◆ **Exercise aim**:
Wherever a picture sits, omit it. Output the rest of the listing exactly.

◆ **Input**:
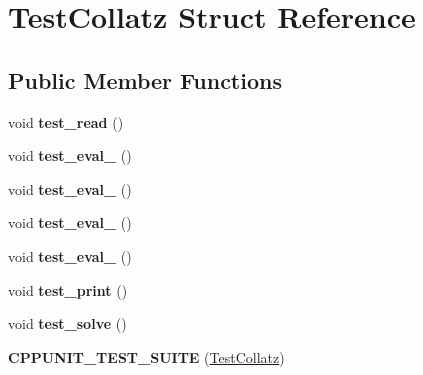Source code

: \hypertarget{structTestCollatz}{
\section{TestCollatz Struct Reference}
\label{structTestCollatz}
}
\subsection*{Public Member Functions}
\begin{DoxyCompactItemize}
\item 
\hypertarget{structTestCollatz_aed249753cb58d6839d4418ebe4b6febe}{
void {\bfseries test\_\-read} ()}
\label{structTestCollatz_aed249753cb58d6839d4418ebe4b6febe}

\item 
\hypertarget{structTestCollatz_a6cbed0c21b9629f8d976aefd3227738b}{
void {\bfseries test\_\-eval\_} ()}
\label{structTestCollatz_a6cbed0c21b9629f8d976aefd3227738b}

\item 
\hypertarget{structTestCollatz_af4a13ed69e43facf22351fbce1b2151d}{
void {\bfseries test\_\-eval\_} ()}
\label{structTestCollatz_af4a13ed69e43facf22351fbce1b2151d}

\item 
\hypertarget{structTestCollatz_a81bdbc92410e8a5ba713a5584983f5fe}{
void {\bfseries test\_\-eval\_} ()}
\label{structTestCollatz_a81bdbc92410e8a5ba713a5584983f5fe}

\item 
\hypertarget{structTestCollatz_adcaeeabf4b06da3ec214f982b5b79ba3}{
void {\bfseries test\_\-eval\_} ()}
\label{structTestCollatz_adcaeeabf4b06da3ec214f982b5b79ba3}

\item 
\hypertarget{structTestCollatz_ace68f32bbe93b937ce916a282277fb10}{
void {\bfseries test\_\-print} ()}
\label{structTestCollatz_ace68f32bbe93b937ce916a282277fb10}

\item 
\hypertarget{structTestCollatz_a78b32481bc06045bd450607863f2321d}{
void {\bfseries test\_\-solve} ()}
\label{structTestCollatz_a78b32481bc06045bd450607863f2321d}

\item 
\hypertarget{structTestCollatz_ac4ec85f811e9e88fa6af5a3220f6b7fe}{
{\bfseries CPPUNIT\_\-TEST\_\-SUITE} (\hyperlink{structTestCollatz}{TestCollatz})}
\label{structTestCollatz_ac4ec85f811e9e88fa6af5a3220f6b7fe}


\end{DoxyCompactItemize}

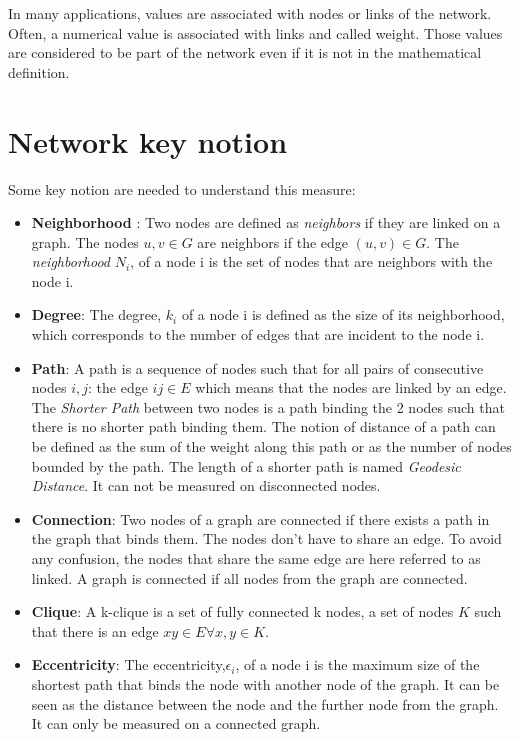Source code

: \documentclass[a4paper, 12pt]{report}
\begin{document}
In many applications, values are associated with nodes or links of the network. Often, a numerical value is associated with links and called weight. Those values are considered to be part of the network even if it is not in the mathematical definition.


\section{Network key notion}

Some key notion are needed to understand this measure:
\begin{itemize}
\item \textbf{Neighborhood} : Two nodes are defined as \textit{neighbors} if they are linked on a graph. The nodes $u,v \in G$ are neighbors if the edge $(u,v) \in G$. The \textit{neighborhood} $N_i$, of a node i is the set of nodes that are neighbors with the node i.

\item \textbf{Degree}: The degree, $k_i$ of a node i is defined as the size of its neighborhood, which corresponds to the number of edges that are incident to the node i.


\item \textbf{Path}: A path is a sequence of nodes such that for all pairs of consecutive nodes $i,j$: the edge $ij \in E$ which means that the nodes are linked by an edge. The \textit{Shorter Path} between two nodes is a path binding the 2 nodes such that there is no shorter path binding them. The notion of distance of a path can be defined as the sum of the weight along this path or as the number of nodes bounded by the path. The length of a shorter path is named \textit{Geodesic Distance}. It can not be measured on disconnected nodes.

\item \textbf{Connection}: Two nodes of a graph are connected if there exists a path in the graph that binds them. The nodes don't have to share an edge. To avoid any confusion, the nodes that share the same edge are here referred to as linked. A graph is connected if all nodes from the graph are connected.

\item \textbf{Clique}: A k-clique is a set of fully connected k nodes, a set of nodes $K$ such that there is an edge $xy \in E \forall x,y \in K $.

\item \textbf{Eccentricity}: The eccentricity,$\epsilon_i$, of a node i is the maximum size of the shortest path that binds the node with another node of the graph. It can be seen as the distance between the node and the further node from the graph. It can only be measured on a connected graph.

\end{itemize}
\citep{diestel}
\end{document}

◆ **Output of the task**:
Source code

: \hypertarget{structTestCollatz}{
\section{TestCollatz Struct Reference}
\label{structTestCollatz}
}
\subsection*{Public Member Functions}
\begin{DoxyCompactItemize}
\item 
\hypertarget{structTestCollatz_aed249753cb58d6839d4418ebe4b6febe}{
void {\bfseries test\_\-read} ()}
\label{structTestCollatz_aed249753cb58d6839d4418ebe4b6febe}

\item 
\hypertarget{structTestCollatz_a6cbed0c21b9629f8d976aefd3227738b}{
void {\bfseries test\_\-eval\_} ()}
\label{structTestCollatz_a6cbed0c21b9629f8d976aefd3227738b}

\item 
\hypertarget{structTestCollatz_af4a13ed69e43facf22351fbce1b2151d}{
void {\bfseries test\_\-eval\_} ()}
\label{structTestCollatz_af4a13ed69e43facf22351fbce1b2151d}

\item 
\hypertarget{structTestCollatz_a81bdbc92410e8a5ba713a5584983f5fe}{
void {\bfseries test\_\-eval\_} ()}
\label{structTestCollatz_a81bdbc92410e8a5ba713a5584983f5fe}

\item 
\hypertarget{structTestCollatz_adcaeeabf4b06da3ec214f982b5b79ba3}{
void {\bfseries test\_\-eval\_} ()}
\label{structTestCollatz_adcaeeabf4b06da3ec214f982b5b79ba3}

\item 
\hypertarget{structTestCollatz_ace68f32bbe93b937ce916a282277fb10}{
void {\bfseries test\_\-print} ()}
\label{structTestCollatz_ace68f32bbe93b937ce916a282277fb10}

\item 
\hypertarget{structTestCollatz_a78b32481bc06045bd450607863f2321d}{
void {\bfseries test\_\-solve} ()}
\label{structTestCollatz_a78b32481bc06045bd450607863f2321d}

\item 
\hypertarget{structTestCollatz_ac4ec85f811e9e88fa6af5a3220f6b7fe}{
{\bfseries CPPUNIT\_\-TEST\_\-SUITE} (\hyperlink{structTestCollatz}{TestCollatz})}
\label{structTestCollatz_ac4ec85f811e9e88fa6af5a3220f6b7fe}


\end{DoxyCompactItemize}

Source code

: \documentclass[a4paper, 12pt]{report}
\begin{document}
In many applications, values are associated with nodes or links of the network. Often, a numerical value is associated with links and called weight. Those values are considered to be part of the network even if it is not in the mathematical definition.


\section{Network key notion}

Some key notion are needed to understand this measure:
\begin{itemize}
\item \textbf{Neighborhood} : Two nodes are defined as \textit{neighbors} if they are linked on a graph. The nodes $u,v \in G$ are neighbors if the edge $(u,v) \in G$. The \textit{neighborhood} $N_i$, of a node i is the set of nodes that are neighbors with the node i.

\item \textbf{Degree}: The degree, $k_i$ of a node i is defined as the size of its neighborhood, which corresponds to the number of edges that are incident to the node i.


\item \textbf{Path}: A path is a sequence of nodes such that for all pairs of consecutive nodes $i,j$: the edge $ij \in E$ which means that the nodes are linked by an edge. The \textit{Shorter Path} between two nodes is a path binding the 2 nodes such that there is no shorter path binding them. The notion of distance of a path can be defined as the sum of the weight along this path or as the number of nodes bounded by the path. The length of a shorter path is named \textit{Geodesic Distance}. It can not be measured on disconnected nodes.

\item \textbf{Connection}: Two nodes of a graph are connected if there exists a path in the graph that binds them. The nodes don't have to share an edge. To avoid any confusion, the nodes that share the same edge are here referred to as linked. A graph is connected if all nodes from the graph are connected.

\item \textbf{Clique}: A k-clique is a set of fully connected k nodes, a set of nodes $K$ such that there is an edge $xy \in E \forall x,y \in K $.

\item \textbf{Eccentricity}: The eccentricity,$\epsilon_i$, of a node i is the maximum size of the shortest path that binds the node with another node of the graph. It can be seen as the distance between the node and the further node from the graph. It can only be measured on a connected graph.

\end{itemize}
\citep{diestel}
\end{document}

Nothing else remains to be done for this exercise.